Source material>
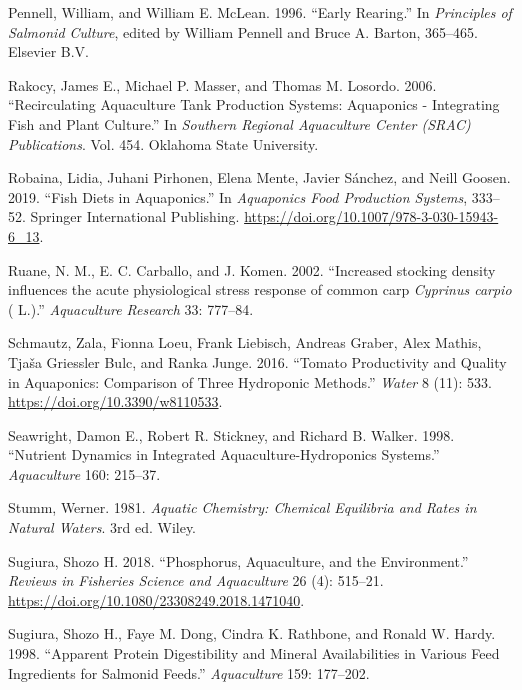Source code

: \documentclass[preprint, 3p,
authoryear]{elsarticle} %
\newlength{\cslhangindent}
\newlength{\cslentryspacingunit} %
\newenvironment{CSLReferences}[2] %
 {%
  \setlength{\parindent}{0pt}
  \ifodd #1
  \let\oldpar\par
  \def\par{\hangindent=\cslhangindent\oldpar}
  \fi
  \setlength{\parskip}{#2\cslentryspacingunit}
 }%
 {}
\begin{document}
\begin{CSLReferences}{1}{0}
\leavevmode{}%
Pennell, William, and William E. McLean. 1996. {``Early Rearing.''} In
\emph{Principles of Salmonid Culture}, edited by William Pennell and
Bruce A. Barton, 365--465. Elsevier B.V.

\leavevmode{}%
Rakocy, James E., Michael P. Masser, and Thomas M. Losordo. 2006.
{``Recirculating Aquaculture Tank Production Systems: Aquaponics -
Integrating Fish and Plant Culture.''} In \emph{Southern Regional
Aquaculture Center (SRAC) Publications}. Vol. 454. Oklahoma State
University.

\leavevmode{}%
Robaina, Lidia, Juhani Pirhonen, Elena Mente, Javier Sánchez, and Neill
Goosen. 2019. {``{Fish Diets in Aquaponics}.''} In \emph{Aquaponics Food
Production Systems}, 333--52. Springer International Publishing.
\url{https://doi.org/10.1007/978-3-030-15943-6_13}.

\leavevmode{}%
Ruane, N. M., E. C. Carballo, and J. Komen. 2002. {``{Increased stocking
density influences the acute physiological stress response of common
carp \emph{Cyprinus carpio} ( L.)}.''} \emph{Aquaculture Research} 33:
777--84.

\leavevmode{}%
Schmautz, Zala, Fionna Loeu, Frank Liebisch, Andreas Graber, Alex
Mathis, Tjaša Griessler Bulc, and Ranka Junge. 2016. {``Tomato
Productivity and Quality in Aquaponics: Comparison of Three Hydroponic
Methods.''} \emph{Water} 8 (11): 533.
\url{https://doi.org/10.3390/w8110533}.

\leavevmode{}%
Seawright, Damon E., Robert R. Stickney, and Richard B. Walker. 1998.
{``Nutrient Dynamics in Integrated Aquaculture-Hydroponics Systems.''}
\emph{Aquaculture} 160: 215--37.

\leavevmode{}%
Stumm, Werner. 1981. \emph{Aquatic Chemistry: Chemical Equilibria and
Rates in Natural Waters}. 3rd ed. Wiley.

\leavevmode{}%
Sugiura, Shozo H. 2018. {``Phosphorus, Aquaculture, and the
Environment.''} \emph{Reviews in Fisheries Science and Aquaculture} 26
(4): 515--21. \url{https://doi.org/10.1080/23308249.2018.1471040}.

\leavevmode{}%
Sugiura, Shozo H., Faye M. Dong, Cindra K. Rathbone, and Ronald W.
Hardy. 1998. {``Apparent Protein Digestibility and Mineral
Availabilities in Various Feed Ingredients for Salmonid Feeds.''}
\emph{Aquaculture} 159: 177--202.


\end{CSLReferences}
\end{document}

What is expected>
Return every line of the records exactly as given, pictures excluded.

Solution to this task>
Source code

: \documentclass[preprint, 3p,
authoryear]{elsarticle} %
\newlength{\cslhangindent}
\newlength{\cslentryspacingunit} %
\newenvironment{CSLReferences}[2] %
 {%
  \setlength{\parindent}{0pt}
  \ifodd #1
  \let\oldpar\par
  \def\par{\hangindent=\cslhangindent\oldpar}
  \fi
  \setlength{\parskip}{#2\cslentryspacingunit}
 }%
 {}
\begin{document}
\begin{CSLReferences}{1}{0}
\leavevmode{}%
Pennell, William, and William E. McLean. 1996. {``Early Rearing.''} In
\emph{Principles of Salmonid Culture}, edited by William Pennell and
Bruce A. Barton, 365--465. Elsevier B.V.

\leavevmode{}%
Rakocy, James E., Michael P. Masser, and Thomas M. Losordo. 2006.
{``Recirculating Aquaculture Tank Production Systems: Aquaponics -
Integrating Fish and Plant Culture.''} In \emph{Southern Regional
Aquaculture Center (SRAC) Publications}. Vol. 454. Oklahoma State
University.

\leavevmode{}%
Robaina, Lidia, Juhani Pirhonen, Elena Mente, Javier Sánchez, and Neill
Goosen. 2019. {``{Fish Diets in Aquaponics}.''} In \emph{Aquaponics Food
Production Systems}, 333--52. Springer International Publishing.
\url{https://doi.org/10.1007/978-3-030-15943-6_13}.

\leavevmode{}%
Ruane, N. M., E. C. Carballo, and J. Komen. 2002. {``{Increased stocking
density influences the acute physiological stress response of common
carp \emph{Cyprinus carpio} ( L.)}.''} \emph{Aquaculture Research} 33:
777--84.

\leavevmode{}%
Schmautz, Zala, Fionna Loeu, Frank Liebisch, Andreas Graber, Alex
Mathis, Tjaša Griessler Bulc, and Ranka Junge. 2016. {``Tomato
Productivity and Quality in Aquaponics: Comparison of Three Hydroponic
Methods.''} \emph{Water} 8 (11): 533.
\url{https://doi.org/10.3390/w8110533}.

\leavevmode{}%
Seawright, Damon E., Robert R. Stickney, and Richard B. Walker. 1998.
{``Nutrient Dynamics in Integrated Aquaculture-Hydroponics Systems.''}
\emph{Aquaculture} 160: 215--37.

\leavevmode{}%
Stumm, Werner. 1981. \emph{Aquatic Chemistry: Chemical Equilibria and
Rates in Natural Waters}. 3rd ed. Wiley.

\leavevmode{}%
Sugiura, Shozo H. 2018. {``Phosphorus, Aquaculture, and the
Environment.''} \emph{Reviews in Fisheries Science and Aquaculture} 26
(4): 515--21. \url{https://doi.org/10.1080/23308249.2018.1471040}.

\leavevmode{}%
Sugiura, Shozo H., Faye M. Dong, Cindra K. Rathbone, and Ronald W.
Hardy. 1998. {``Apparent Protein Digestibility and Mineral
Availabilities in Various Feed Ingredients for Salmonid Feeds.''}
\emph{Aquaculture} 159: 177--202.


\end{CSLReferences}
\end{document}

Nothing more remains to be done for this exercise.